A thought came to her in a rush, slicing through her frustration and anger, stunning her. “This is not only about protecting me, is it? It is also about her.”

He turned, exasperated. “You are not making sense.”

“Aren't I? You let a woman guide you before and she led you into a trap.” Astonished and hurt, she walked over to him and looked in his eyes, searching for signs that she was wrong. “You are not really sure that I will not do the same thing, are you? You are still not completely sure of me at all.”

He cupped her face with his hands. “That is not true. I trust you totally.”

“Then let me come. I have a right to. You know I do. And you know that you need me there. Gavin Norwood, the army officer, knows it, even if Viscount Kendale, the protector of Marielle Lyon, does not.”

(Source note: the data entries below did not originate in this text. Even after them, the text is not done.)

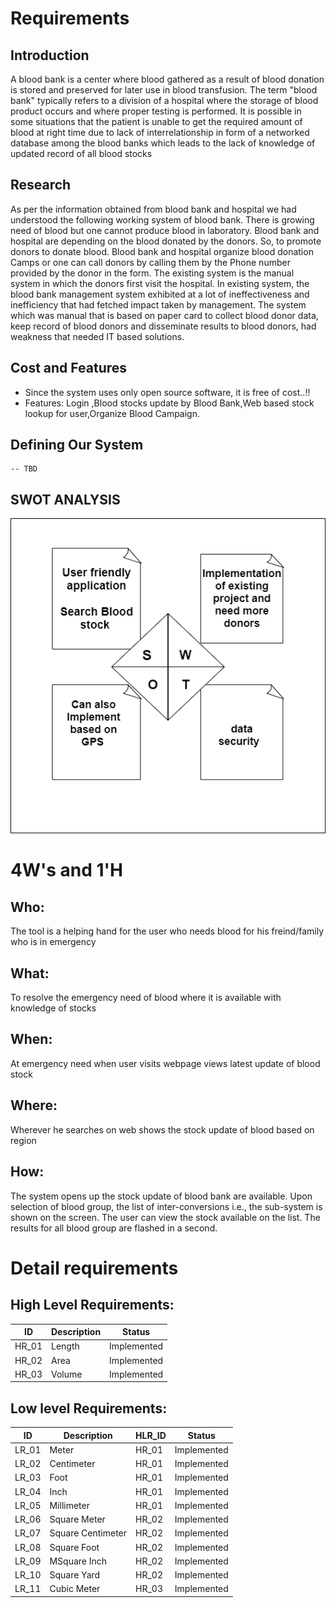 # Requirements
## Introduction
 A blood bank is a center where blood gathered as a result of blood donation is stored and preserved for later use in blood transfusion. The term "blood bank" typically refers to a division of a hospital where the storage of blood product occurs and where proper testing is performed. It is possible in some situations that the patient is unable to get the required amount of blood at right time due to lack of interrelationship in form of a networked database among the blood banks which leads to the lack of knowledge of updated record of all blood stocks

## Research
As per the information obtained from blood bank and hospital we had understood the following working system of blood bank. There is growing need of blood but one cannot produce blood in laboratory. Blood bank and hospital are depending on the blood donated by the donors. So, to promote donors to donate blood. Blood bank and hospital organize blood donation Camps or one can call donors by calling them by the Phone number provided by the donor in the form. The existing system is the manual system in which the donors first visit the hospital. In existing system, the blood bank management system exhibited at a lot of ineffectiveness and inefficiency that had fetched impact taken by management. The system which was manual that is based on paper card to collect blood donor data, keep record of blood donors and disseminate results to blood donors, had weakness that needed IT based solutions.
## Cost and Features
- Since the system uses only open source software, it is free of cost..!!
- Features: Login ,Blood stocks update by Blood Bank,Web based stock lookup for user,Organize Blood Campaign.

## Defining Our System
    -- TBD
## SWOT ANALYSIS
![System-Diagram](https://github.com/nithinramesh67/SDLC_Blood/blob/main/1_Requirements/swot.png)

# 4W&#39;s and 1&#39;H

## Who:

The tool is a helping hand for the user who needs blood for his freind/family who is in emergency

## What:

To resolve the emergency need of blood where it is available with knowledge of stocks

## When:

At emergency need when user visits webpage views latest update of blood stock

## Where:

Wherever he searches on web shows the stock update of blood based on region

## How:
The system opens up the stock update of blood bank are available. Upon selection of blood group, the list of inter-conversions i.e., the sub-system is shown on the screen. The user can view the stock available on the list.  The results for all blood group are flashed in a second.


# Detail requirements
## High Level Requirements:
|      ID          |Description                          |Status                         |
|----------------|-------------------------------|-----------------------------|
|HR_01|Length |Implemented|
|HR_02|Area |Implemented|
|HR_03|Volume|Implemented|




##  Low level Requirements:
|      ID          |Description                          |  HLR_ID  |Status               |
|----------------|-------------------------------|----------|-----------------------------|
|LR_01|Meter|HR_01|Implemented|
|LR_02|Centimeter|HR_01|Implemented|
|LR_03|Foot|HR_01|Implemented|
|LR_04|Inch|HR_01|Implemented|
|LR_05|Millimeter|HR_01|Implemented|
|LR_06|Square Meter|HR_02|Implemented|
|LR_07|Square Centimeter|HR_02|Implemented|
|LR_08|Square Foot|HR_02|Implemented|
|LR_09|MSquare Inch|HR_02|Implemented|
|LR_10|Square Yard|HR_02|Implemented|
|LR_11|Cubic Meter|HR_03|Implemented|
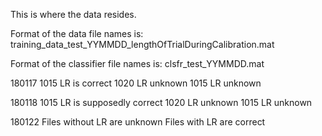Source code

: This is where the data resides.

Format of the data file names is:
training_data_test_YYMMDD_lengthOfTrialDuringCalibration.mat

Format of the classifier file names is:
clsfr_test_YYMMDD.mat

180117
1015 LR is correct
1020 LR unknown
1015 LR unknown

180118
1015 LR is supposedly correct
1020 LR unknown
1015 LR unknown

180122
Files without LR are unknown
Files with LR are correct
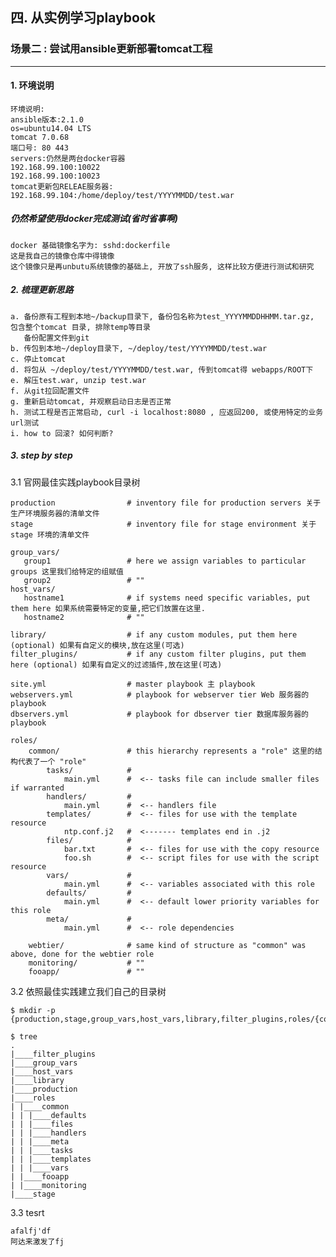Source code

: ## 四. 从实例学习playbook

###  场景二 : 尝试用ansible更新部署tomcat工程
----------------------------
#### 1. 环境说明

    环境说明:
    ansible版本:2.1.0
    os=ubuntu14.04 LTS
    tomcat 7.0.68
    端口号: 80 443
    servers:仍然是两台docker容器
    192.168.99.100:10022
    192.168.99.100:10023
    tomcat更新包RELEAE服务器: 192.168.99.104:/home/deploy/test/YYYYMMDD/test.war

##### 仍然希望使用docker完成测试(省时省事啊)

    docker 基础镜像名字为: sshd:dockerfile
    这是我自己的镜像仓库中得镜像
    这个镜像只是再unbutu系统镜像的基础上, 开放了ssh服务, 这样比较方便进行测试和研究
    
##### 2. 梳理更新思路

    a. 备份原有工程到本地~/backup目录下, 备份包名称为test_YYYYMMDDHHMM.tar.gz, 包含整个tomcat 目录, 排除temp等目录
       备份配置文件到git
    b. 传包到本地~/deploy目录下, ~/deploy/test/YYYYMMDD/test.war
    c. 停止tomcat
    d. 将包从 ~/deploy/test/YYYYMMDD/test.war, 传到tomcat得 webapps/ROOT下
    e. 解压test.war, unzip test.war
    f. 从git拉回配置文件
    g. 重新启动tomcat, 并观察启动日志是否正常
    h. 测试工程是否正常启动, curl -i localhost:8080 , 应返回200, 或使用特定的业务url测试
    i. how to 回滚? 如何判断?
    
##### 3. step by step 

3.1 官网最佳实践playbook目录树

    production                # inventory file for production servers 关于生产环境服务器的清单文件
    stage                     # inventory file for stage environment 关于 stage 环境的清单文件
    
    group_vars/
       group1                 # here we assign variables to particular groups 这里我们给特定的组赋值
       group2                 # ""
    host_vars/
       hostname1              # if systems need specific variables, put them here 如果系统需要特定的变量,把它们放置在这里.
       hostname2              # ""
    
    library/                  # if any custom modules, put them here (optional) 如果有自定义的模块,放在这里(可选)
    filter_plugins/           # if any custom filter plugins, put them here (optional) 如果有自定义的过滤插件,放在这里(可选)
    
    site.yml                  # master playbook 主 playbook
    webservers.yml            # playbook for webserver tier Web 服务器的 playbook
    dbservers.yml             # playbook for dbserver tier 数据库服务器的 playbook
    
    roles/
        common/               # this hierarchy represents a "role" 这里的结构代表了一个 "role"
            tasks/            #
                main.yml      #  <-- tasks file can include smaller files if warranted
            handlers/         #
                main.yml      #  <-- handlers file
            templates/        #  <-- files for use with the template resource
                ntp.conf.j2   #  <------- templates end in .j2
            files/            #
                bar.txt       #  <-- files for use with the copy resource
                foo.sh        #  <-- script files for use with the script resource
            vars/             #
                main.yml      #  <-- variables associated with this role
            defaults/         #
                main.yml      #  <-- default lower priority variables for this role
            meta/             #
                main.yml      #  <-- role dependencies
    
        webtier/              # same kind of structure as "common" was above, done for the webtier role
        monitoring/           # ""
        fooapp/               # ""

3.2 依照最佳实践建立我们自己的目录树

    $ mkdir -p {production,stage,group_vars,host_vars,library,filter_plugins,roles/{common/{tasks,handlers,templates,files,vars,defaults,meta},monitoring,fooapp}}
    
    $ tree
    .
    |____filter_plugins
    |____group_vars
    |____host_vars
    |____library
    |____production
    |____roles
    | |____common
    | | |____defaults
    | | |____files
    | | |____handlers
    | | |____meta
    | | |____tasks
    | | |____templates
    | | |____vars
    | |____fooapp
    | |____monitoring
    |____stage

3.3 tesrt

    afalfj'df
    阿达来激发了fj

His expression hardened. His eyes burned. He walked away and left, the door crashing open and closed with his departure.

She pulled out her valise, to find her half boots.

M
r. Stanton had the crew lower the small rowboat into the water again. One by one, the men went down the rope ladder. Kendale watched Travis descend, then four others. The rest would stay here. There was no point in having a dozen walk into trouble if it was waiting.

They were as ready as they would ever be. He doubted that anything mattered more than the gold coins he had on him. Gold spoke to men as nothing else did. Despite what Marielle said, it was the only language that might make a difference tonight.

Marielle emerged from her cabin, wearing boots and her faded fawn dress and a long knit shawl. She had braided her hair into a long plait and donned a white cap edged in a frill.

Angus stood beside him, and watched her approach them. “You will have to explain to me again how easy it is to command a small woman, sir. I am trying to learn all I can from you, see, and you went into that cabin of one mind, with orders to give her, and emerged of another and with no such orders given.”

“I explained all of that to all of you an hour ago, Angus.”

“You did, sir. The change in strategy part at least. Even Mr. Travis came around on that. What I am longing to learn, in a student sort of way, is how one small woman changed your thinking so fast.”

“The clarity of her argument could not be dismissed.”